(Provided entries):
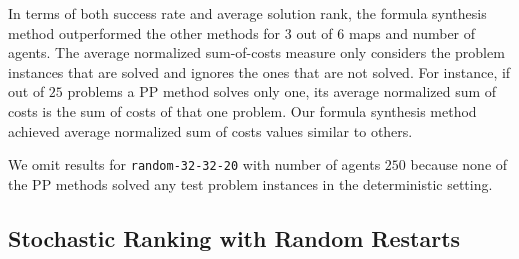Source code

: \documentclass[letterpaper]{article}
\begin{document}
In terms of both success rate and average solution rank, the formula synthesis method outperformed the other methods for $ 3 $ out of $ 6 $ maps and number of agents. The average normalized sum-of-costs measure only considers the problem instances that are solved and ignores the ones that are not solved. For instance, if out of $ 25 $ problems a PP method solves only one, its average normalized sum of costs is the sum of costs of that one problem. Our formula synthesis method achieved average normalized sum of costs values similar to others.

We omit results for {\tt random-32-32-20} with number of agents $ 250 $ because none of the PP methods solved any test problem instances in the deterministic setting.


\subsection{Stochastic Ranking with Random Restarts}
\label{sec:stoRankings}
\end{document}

(Task to complete):
Tell how many lines of the records above hold "with", giving the number and nothing else.

(Result):
2